Which of the following is not a simple sentence?
2019
Which of the following is not a simple sentence?
- A.
I have a very costly book in my house.
- B.
She reads what she likes.
- C.
She does not know good manners.
- D.
He is a man of great knowledge.
Attempted by 21 students.
Show answer & explanation
Correct answer: B
Concept
The number of clauses in a sentence decides its type. A clause is a word-group with its own subject and finite verb. A simple sentence has exactly one independent clause and no subordinate clause. A complex sentence has one independent clause plus at least one subordinate (dependent) clause. The key test: a phrase (for example a prepositional phrase) has no subject–verb pair and never makes a sentence non-simple; a subordinate clause does.
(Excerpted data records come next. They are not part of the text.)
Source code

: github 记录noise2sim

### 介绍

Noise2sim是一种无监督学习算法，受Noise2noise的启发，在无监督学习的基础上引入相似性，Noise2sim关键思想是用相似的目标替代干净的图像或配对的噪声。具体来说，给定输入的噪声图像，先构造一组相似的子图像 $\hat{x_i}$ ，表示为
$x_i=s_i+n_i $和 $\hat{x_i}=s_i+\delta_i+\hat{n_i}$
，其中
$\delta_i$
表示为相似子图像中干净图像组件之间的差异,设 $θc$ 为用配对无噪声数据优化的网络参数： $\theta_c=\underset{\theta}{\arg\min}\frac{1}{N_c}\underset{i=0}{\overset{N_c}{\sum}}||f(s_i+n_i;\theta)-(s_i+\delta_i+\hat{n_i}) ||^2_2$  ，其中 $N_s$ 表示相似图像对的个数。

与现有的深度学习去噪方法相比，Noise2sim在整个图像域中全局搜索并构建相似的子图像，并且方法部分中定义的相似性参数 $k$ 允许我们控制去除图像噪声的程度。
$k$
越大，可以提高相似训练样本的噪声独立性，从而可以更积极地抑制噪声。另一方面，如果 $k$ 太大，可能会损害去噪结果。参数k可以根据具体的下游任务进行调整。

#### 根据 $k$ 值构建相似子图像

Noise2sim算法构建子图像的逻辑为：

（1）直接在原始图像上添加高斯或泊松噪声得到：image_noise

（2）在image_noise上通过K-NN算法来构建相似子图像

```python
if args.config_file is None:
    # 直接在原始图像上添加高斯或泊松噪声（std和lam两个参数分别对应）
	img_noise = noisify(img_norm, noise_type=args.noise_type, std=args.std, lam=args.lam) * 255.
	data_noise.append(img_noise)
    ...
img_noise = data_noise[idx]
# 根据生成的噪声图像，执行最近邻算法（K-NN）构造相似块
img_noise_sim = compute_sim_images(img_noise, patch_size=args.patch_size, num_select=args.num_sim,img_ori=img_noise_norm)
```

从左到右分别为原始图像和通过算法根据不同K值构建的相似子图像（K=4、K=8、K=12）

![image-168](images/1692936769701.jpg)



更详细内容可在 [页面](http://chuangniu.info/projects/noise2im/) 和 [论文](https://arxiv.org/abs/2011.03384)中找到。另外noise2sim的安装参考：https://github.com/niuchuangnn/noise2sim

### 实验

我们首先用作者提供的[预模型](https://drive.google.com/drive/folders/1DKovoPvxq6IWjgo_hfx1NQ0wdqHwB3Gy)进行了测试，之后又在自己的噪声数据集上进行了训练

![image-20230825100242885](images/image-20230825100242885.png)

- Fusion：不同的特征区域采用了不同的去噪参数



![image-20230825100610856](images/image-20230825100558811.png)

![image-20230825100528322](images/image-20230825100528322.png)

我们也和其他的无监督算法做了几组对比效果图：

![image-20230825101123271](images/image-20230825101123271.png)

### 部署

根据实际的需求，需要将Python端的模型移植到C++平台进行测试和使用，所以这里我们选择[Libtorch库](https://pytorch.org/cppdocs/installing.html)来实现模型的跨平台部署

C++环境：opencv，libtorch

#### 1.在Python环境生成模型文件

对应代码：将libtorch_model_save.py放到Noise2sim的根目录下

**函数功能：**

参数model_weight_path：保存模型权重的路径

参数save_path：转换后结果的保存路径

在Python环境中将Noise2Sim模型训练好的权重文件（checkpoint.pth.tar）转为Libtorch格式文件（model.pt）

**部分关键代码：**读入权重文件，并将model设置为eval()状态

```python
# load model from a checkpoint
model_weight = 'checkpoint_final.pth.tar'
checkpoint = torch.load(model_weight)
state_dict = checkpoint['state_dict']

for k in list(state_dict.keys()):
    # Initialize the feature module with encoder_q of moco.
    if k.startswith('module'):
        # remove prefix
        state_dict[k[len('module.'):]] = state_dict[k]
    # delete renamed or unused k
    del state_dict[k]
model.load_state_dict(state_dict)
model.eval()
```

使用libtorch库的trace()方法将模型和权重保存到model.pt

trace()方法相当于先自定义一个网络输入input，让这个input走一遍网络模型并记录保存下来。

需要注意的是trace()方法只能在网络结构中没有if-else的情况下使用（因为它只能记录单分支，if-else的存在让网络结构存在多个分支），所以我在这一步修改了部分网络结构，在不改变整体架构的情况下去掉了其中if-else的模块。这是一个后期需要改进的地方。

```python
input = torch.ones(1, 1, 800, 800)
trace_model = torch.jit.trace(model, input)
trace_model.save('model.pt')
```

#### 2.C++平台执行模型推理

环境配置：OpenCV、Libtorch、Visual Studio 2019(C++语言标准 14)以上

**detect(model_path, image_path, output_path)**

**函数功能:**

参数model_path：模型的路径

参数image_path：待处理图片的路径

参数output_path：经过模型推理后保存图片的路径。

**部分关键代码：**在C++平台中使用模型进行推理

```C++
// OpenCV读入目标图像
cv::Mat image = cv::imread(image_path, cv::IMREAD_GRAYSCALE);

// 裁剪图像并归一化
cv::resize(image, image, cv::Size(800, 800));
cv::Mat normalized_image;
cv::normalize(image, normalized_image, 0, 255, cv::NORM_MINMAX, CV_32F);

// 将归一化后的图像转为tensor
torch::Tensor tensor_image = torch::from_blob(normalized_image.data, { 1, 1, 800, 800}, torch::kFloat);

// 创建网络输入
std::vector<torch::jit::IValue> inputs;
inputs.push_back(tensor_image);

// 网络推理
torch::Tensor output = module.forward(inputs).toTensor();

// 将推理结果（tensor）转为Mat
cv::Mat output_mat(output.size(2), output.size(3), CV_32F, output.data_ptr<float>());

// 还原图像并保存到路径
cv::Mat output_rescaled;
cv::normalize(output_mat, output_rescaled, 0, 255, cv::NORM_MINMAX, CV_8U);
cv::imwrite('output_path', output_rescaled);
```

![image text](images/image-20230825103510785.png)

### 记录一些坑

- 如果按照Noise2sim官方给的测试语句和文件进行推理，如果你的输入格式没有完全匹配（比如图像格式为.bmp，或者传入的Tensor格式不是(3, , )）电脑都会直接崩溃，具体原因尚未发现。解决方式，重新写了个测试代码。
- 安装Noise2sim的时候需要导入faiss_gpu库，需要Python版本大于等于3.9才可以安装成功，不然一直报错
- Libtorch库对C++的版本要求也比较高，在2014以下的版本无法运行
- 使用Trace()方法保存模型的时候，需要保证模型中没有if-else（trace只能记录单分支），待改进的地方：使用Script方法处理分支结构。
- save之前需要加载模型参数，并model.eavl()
Applying the test to each sentence
"She reads what she likes." — main clause "She reads," and "what she likes" has its own subject "she" and verb "likes," so it is a clause, not a phrase. It serves as a noun clause (the object of "reads") and depends on the main clause. One independent + one subordinate clause = complex sentence — so this is the sentence that is not simple.
"I have a very costly book in my house." — single core "I have"; "in my house" is a prepositional phrase (no subject–verb of its own). One independent clause only → simple sentence.
"She does not know good manners." — single core "She does not know"; "good manners" is the object. Negation does not add a clause. One independent clause only → simple sentence.
"He is a man of great knowledge." — single core "He is a man"; "of great knowledge" is a prepositional phrase modifying "man." One independent clause only → simple sentence.
Why the answer holds
Three of the four sentences extend their single clause only with phrases, which never break the one-clause rule, so they stay simple. Only "She reads what she likes." adds a second, dependent clause ("what she likes"), which makes it complex. Therefore the sentence that is not a simple sentence is "She reads what she likes."
Quick reference
Simple: one independent clause — e.g. "He plays cricket."
Complex: one independent + at least one dependent clause — e.g. "He plays cricket because he enjoys it."
Compound: two or more independent clauses — e.g. "He plays cricket and she plays tennis."